一六〇九年の薩摩侵攻以前、沖縄は琉球王国という国際社会が認めた独立国だった。但しここで琉球沖縄史を長々と述べるつもりはない。

要点だけ指摘する。廃藩置県で王国の廃止が議論された時、士族を中心とした独立派が存在した。以来、沖縄独立は地下水脈のごとく流れて枯れることはない。

表に出ては地下水脈に戻り、また噴出する。詳しい系譜を知りたい方には比嘉康文著『「沖縄独立」の系譜』をお薦めしたい。

 

「沖縄独立」の系譜―琉球国を夢見た6人

「沖縄独立」の系譜―琉球国を夢見た6人

 

系譜には載っていないが、コザ市長を務めた大山朝常氏(故人)は『沖縄独立宣言』を著した。

そして龍谷大学教授の松島泰勝氏は『琉球独立論』を5年前に世に問うている。松島氏の独立論は理論的格式が高くラディカルである。

 興味のある方は是非読んでいただきたい。

琉球独立論

琉球独立論

 

松島氏は「琉球民族独立総合研究学会」を立ち上げて共同代表も務めている。関心のある方はホームページをご覧いただいて、内容を精査してみてはいかがだろうか。

「学会」の地道な活動は、沖縄の将来に大きな波紋を呼ぶことは間違いない。

さてこうやって手短に検討するだけで、沖縄の独立論がいかに根が深いかご理解いただけるものと思う。

問題は、北海道の独立にしろ沖縄の独立にしろ、何故現地人からその声が出てくるのか、ということである。

その最大の原因は中央政府の現地人に対する姿勢にある。

現地人に対して大嘘をつき、民意を無視し、民意を逆なでするような政治を行ってきた中央政府の姿勢に原因があるのだ。

もし仮に中央政府が他府県同様に、沖縄の人々に耳を傾ける真摯な姿勢があるならば、沖縄から独立論が出る理由などあるはずがない。

歴代政権の中でとりわけ現在の安倍政権は沖縄に対して、あまりにも冷淡で不誠実だ。その姿勢を改めない限り、安倍政権は国家統合に失敗するであろう。

沖縄は県民所得がまだ低いとはいえ、少しづつ実力をつけてきている。東南アジア諸国の目覚ましい経済発展を取り込んで、今沖縄経済は順調に推移している。

翁長知事が指摘したように、アジアが沖縄を離さないところまで来ているのだ。

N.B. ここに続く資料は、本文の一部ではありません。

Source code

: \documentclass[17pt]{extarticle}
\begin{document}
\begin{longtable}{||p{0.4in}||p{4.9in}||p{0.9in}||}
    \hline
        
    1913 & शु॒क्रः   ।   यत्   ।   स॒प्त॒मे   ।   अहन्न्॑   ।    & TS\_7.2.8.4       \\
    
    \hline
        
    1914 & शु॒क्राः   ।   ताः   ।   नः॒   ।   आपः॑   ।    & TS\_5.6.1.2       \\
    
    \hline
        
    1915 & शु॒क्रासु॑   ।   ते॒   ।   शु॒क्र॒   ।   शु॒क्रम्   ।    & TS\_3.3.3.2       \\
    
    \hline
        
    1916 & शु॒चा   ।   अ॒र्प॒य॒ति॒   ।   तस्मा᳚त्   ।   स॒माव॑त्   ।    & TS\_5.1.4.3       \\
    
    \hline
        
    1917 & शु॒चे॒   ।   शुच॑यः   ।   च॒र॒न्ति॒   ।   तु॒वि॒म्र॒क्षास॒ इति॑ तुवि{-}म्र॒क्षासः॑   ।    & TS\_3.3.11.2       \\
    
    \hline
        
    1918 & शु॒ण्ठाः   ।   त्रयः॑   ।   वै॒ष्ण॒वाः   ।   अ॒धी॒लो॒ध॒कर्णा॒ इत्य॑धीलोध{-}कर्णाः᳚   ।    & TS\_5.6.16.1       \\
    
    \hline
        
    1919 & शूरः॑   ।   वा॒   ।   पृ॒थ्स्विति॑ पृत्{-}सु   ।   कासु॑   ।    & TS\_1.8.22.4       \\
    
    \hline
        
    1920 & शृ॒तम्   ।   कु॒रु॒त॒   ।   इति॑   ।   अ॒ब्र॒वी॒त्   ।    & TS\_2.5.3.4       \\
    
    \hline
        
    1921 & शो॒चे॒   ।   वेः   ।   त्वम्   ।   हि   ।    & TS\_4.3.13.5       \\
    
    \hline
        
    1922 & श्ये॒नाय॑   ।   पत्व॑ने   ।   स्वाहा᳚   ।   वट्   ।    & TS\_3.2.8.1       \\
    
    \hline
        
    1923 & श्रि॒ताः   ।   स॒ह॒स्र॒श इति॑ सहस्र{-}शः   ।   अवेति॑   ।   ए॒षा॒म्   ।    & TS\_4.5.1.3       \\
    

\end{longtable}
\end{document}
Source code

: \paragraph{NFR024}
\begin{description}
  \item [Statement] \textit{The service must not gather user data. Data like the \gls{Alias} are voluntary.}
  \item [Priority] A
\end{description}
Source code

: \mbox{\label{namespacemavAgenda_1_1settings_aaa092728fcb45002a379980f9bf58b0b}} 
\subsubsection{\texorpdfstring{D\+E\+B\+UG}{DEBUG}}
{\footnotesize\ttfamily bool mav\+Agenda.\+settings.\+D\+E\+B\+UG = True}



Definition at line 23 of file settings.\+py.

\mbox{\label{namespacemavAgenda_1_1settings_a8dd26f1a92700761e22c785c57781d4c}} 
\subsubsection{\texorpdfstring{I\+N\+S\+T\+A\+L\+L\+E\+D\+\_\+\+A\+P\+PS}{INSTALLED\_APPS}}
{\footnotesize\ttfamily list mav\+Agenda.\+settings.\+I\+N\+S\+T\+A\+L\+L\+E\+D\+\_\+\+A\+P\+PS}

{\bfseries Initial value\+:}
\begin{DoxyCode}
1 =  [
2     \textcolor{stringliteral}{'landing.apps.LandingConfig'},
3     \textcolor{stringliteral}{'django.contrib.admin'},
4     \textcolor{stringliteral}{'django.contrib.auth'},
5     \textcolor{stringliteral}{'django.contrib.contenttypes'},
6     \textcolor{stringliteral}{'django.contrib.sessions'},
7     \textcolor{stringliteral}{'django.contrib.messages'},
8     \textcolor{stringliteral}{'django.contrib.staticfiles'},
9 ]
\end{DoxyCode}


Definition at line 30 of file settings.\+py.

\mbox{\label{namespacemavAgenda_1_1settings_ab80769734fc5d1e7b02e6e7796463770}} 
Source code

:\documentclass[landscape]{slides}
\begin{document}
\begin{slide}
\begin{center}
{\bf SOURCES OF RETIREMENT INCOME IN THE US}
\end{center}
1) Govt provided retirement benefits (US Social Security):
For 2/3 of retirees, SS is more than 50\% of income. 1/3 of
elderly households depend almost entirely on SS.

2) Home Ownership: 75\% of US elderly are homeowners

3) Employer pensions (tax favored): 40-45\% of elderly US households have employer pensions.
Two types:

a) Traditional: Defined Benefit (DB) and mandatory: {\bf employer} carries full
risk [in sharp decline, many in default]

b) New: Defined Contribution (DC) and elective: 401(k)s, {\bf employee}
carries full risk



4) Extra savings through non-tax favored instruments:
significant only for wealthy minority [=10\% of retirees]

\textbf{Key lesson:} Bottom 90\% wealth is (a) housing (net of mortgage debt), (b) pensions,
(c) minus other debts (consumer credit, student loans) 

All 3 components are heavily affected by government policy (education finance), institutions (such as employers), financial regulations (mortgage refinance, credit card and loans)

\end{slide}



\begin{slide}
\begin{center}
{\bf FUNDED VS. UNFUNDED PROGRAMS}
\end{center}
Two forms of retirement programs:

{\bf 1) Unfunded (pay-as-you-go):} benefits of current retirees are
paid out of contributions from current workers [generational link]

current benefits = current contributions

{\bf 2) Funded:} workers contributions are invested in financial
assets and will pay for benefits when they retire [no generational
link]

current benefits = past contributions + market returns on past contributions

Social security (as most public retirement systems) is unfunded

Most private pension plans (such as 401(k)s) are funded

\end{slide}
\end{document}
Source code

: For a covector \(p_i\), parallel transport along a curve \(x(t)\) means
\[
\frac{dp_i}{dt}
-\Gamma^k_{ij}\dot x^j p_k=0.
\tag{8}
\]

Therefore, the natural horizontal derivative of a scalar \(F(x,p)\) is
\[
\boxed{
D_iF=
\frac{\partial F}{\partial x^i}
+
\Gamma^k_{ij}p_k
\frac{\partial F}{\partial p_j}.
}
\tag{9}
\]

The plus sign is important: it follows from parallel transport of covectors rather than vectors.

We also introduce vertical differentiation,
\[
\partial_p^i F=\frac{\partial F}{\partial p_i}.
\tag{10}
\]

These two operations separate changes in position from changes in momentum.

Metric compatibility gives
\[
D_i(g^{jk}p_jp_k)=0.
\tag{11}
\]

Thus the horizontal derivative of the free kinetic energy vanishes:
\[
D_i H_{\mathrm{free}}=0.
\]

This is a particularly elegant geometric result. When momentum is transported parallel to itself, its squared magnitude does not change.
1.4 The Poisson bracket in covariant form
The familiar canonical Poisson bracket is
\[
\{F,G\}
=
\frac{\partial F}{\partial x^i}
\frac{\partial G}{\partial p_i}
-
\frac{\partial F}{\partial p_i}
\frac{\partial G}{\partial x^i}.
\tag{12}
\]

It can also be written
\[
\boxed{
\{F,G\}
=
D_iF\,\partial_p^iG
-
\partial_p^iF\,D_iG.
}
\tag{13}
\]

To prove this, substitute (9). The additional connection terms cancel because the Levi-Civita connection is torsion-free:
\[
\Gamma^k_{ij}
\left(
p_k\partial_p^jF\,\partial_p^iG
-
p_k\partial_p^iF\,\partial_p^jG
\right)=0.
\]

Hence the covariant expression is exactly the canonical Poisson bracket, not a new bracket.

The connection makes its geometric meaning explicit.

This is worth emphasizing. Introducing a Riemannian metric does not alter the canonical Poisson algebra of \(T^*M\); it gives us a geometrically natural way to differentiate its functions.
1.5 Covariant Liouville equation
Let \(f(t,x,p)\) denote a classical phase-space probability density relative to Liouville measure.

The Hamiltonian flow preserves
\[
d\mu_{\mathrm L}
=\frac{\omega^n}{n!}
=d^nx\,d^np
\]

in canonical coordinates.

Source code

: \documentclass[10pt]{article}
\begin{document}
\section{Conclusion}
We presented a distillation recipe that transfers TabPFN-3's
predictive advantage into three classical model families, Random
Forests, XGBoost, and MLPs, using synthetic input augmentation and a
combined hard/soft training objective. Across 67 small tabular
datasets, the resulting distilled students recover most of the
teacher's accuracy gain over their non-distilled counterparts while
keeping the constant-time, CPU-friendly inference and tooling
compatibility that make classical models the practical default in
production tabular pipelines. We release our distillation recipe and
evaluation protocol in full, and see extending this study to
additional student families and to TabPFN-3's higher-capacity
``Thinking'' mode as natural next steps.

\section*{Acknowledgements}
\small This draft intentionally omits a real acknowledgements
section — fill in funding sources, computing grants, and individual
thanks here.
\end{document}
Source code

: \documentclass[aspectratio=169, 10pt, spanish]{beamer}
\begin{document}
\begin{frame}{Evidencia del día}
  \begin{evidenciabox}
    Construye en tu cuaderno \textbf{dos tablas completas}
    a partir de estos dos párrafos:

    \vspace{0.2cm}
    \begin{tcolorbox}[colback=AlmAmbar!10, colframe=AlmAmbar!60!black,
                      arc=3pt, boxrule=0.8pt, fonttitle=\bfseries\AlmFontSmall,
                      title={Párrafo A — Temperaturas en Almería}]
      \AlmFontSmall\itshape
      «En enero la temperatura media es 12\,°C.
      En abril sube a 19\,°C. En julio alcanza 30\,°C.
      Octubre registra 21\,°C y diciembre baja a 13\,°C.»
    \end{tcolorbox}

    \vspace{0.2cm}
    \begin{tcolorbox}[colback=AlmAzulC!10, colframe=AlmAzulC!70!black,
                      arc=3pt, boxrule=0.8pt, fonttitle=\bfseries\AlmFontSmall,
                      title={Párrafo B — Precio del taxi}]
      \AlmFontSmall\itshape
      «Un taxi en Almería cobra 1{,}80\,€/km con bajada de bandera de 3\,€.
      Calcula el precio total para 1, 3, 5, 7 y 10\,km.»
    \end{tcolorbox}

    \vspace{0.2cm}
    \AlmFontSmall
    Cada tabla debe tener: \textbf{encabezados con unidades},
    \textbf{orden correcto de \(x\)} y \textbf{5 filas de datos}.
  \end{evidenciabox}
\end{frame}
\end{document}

そこを踏まえて、玉城デニー知事は「誇りある豊かさ」を政策の基本に据え、沖縄の新時代を宣言した。

中央政府の理不尽さに抗いながら、ウチナーンチュは自信をつけてきている。復帰前とは状況が一変した。

にも関わらず、安倍政権が相変わらず沖縄をないがしろに扱うならば、近い将来、沖縄から日本政府に対して三下り半を突きつける可能性は大いにあり得ると言わねばならない。